Actitracker—Android App

Audio – at about 16:00:
London put in all these camera's to actively prevent crime.  Do you know how many crimes were stopped by these camera's? … ONE!

umm, counter gait...  baby on hip or pack over shoulder, stone in shoe, intentionally using a cane.  Best results come from one worn on the hip, so tape to ankle or shoulder blade - someplace to throw it off. 

I would expect that the ability to turn on the camera/video and/or speaker and transmit also exists without the person being aware of it.

-t

----------


## tangent4ronpaul

> That said, short of destruction by fire, these I have found are good alternative.
> 
> "Faraday bags" for cel phones, RFID cards and passports and even laptops and tablets.
> 
> I have a couple of these and they kill a cel phone deader than Julius Caesar when placed inside.
> 
> No signal of any kind can get in or out.
> 
> http://www.amazon.com/Wireless-Stron.../dp/B00AZ71E8A


You must spread some more rep before...

-t

----------


## madengr

Using this schmuck's logic, I assume he wouldn't have a problem with me decrypting his wireless conversations and posting them on the Internet.  He shouldn't have an expectation of privacy.

----------


## Matthew5

Remember y'all, if we're not doing anything wrong, why worry about it? 

Couple this with allowing law enforcement to install cameras on private property (or DOJ tapping phones, or drones, or...infinity) and it's impossible to leave your home and maintain a modicum of privacy. The "war on drugs" will never end, it's their all-you-eat buffet to destruction of privacy.
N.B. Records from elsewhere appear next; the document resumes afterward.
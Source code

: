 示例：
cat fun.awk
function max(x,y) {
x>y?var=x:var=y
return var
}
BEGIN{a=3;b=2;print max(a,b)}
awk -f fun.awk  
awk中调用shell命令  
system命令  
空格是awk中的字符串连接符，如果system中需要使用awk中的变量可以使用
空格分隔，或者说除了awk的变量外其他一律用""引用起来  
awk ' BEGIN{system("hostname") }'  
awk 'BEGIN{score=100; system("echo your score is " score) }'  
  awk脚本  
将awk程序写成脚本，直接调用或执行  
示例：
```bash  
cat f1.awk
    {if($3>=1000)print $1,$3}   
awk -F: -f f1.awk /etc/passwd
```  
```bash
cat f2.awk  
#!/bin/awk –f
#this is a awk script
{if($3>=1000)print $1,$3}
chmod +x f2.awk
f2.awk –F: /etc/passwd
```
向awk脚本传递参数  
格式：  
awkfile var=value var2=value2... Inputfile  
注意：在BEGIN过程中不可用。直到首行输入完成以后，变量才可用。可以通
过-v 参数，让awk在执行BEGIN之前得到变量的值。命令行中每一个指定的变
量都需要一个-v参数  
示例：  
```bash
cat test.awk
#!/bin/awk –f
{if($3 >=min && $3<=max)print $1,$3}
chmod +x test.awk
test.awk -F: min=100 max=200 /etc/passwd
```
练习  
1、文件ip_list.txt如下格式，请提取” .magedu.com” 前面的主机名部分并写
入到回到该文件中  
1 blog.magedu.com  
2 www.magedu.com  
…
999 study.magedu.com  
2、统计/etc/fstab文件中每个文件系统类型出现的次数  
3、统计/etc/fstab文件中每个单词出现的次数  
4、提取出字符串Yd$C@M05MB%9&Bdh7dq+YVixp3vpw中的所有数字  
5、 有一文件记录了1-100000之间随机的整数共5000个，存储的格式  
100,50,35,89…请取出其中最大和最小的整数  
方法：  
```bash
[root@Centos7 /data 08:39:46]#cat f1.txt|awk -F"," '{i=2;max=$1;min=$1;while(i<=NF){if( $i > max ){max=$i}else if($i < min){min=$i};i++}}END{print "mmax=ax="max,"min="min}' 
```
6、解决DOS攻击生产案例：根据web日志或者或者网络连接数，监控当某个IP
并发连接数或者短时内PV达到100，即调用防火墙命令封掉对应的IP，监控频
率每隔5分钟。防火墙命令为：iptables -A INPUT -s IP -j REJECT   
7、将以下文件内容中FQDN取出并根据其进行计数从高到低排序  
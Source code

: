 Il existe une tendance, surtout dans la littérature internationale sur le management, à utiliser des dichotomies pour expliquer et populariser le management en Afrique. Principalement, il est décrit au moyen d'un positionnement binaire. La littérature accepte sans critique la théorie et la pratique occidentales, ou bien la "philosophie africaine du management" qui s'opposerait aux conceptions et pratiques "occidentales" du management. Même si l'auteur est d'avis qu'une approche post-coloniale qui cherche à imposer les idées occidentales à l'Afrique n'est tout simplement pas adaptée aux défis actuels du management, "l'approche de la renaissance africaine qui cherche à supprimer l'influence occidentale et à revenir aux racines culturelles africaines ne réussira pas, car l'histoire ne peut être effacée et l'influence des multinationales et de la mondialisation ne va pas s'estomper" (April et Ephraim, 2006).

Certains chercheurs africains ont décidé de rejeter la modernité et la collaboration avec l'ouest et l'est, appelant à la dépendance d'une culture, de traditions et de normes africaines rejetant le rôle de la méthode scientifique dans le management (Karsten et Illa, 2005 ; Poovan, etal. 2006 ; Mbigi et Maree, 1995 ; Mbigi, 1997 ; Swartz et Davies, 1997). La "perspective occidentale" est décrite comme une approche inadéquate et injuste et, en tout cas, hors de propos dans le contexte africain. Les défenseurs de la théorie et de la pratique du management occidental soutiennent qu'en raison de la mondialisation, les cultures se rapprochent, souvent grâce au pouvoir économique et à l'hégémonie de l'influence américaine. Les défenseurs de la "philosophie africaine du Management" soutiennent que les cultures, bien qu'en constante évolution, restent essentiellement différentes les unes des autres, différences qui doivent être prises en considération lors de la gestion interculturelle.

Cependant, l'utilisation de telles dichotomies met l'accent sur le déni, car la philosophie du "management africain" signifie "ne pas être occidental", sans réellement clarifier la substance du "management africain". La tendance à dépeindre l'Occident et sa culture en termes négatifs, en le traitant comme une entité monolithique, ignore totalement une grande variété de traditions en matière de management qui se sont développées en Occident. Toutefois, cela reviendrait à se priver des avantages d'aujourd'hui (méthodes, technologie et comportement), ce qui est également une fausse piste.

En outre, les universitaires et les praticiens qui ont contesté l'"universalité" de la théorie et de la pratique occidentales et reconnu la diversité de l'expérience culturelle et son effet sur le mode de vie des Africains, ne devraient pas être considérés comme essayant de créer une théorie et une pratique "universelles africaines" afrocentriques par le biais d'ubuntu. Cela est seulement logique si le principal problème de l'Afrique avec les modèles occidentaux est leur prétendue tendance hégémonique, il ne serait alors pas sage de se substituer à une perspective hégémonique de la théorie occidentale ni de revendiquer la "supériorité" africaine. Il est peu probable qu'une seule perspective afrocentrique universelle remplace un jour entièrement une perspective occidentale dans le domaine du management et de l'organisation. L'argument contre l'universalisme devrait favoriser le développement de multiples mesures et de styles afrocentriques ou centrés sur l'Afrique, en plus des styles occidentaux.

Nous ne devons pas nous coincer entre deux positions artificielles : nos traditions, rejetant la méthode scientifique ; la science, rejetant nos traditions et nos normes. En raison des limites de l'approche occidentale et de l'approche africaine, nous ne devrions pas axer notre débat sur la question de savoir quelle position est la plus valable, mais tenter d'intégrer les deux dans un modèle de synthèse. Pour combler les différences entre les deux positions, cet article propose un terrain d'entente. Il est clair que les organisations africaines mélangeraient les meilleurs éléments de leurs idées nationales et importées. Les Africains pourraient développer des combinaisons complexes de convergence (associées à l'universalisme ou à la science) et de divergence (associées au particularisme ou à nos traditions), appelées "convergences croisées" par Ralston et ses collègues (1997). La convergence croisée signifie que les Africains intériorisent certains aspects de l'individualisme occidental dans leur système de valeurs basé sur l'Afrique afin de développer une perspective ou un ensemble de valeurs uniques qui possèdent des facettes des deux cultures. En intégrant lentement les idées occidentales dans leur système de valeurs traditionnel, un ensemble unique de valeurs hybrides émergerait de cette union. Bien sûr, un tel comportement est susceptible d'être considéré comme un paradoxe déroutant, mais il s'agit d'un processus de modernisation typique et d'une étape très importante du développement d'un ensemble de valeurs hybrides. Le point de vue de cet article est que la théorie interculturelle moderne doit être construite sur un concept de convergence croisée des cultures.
All in the name of keeping little Johnny off drugs and in school. 

Will the empire ever cease to amaze?

----------


## puppetmaster

> Some cell phones don't fully power down when turned off and still carry location information.


....built in batteries are now the norm. Like is was mandated or something"

----------


## Victor Grey

What does technological ubiquity have to do with the security of the forth amendment?

Just because someone advertised their house's location and their phone number doesn't mean warrantless searches and wire taps. That isn't how it works.

Say hypothetically someone posted billboards of their house alongside highways, handed out flyers, advertised it's location on television, through radio, and the internet, and also flew a fleet of blimps advertising address of house and phone number among other methods.

That would be nearing toward ubiquity, would it not. The existence and location of said place would be easily obtainable common knowledge. 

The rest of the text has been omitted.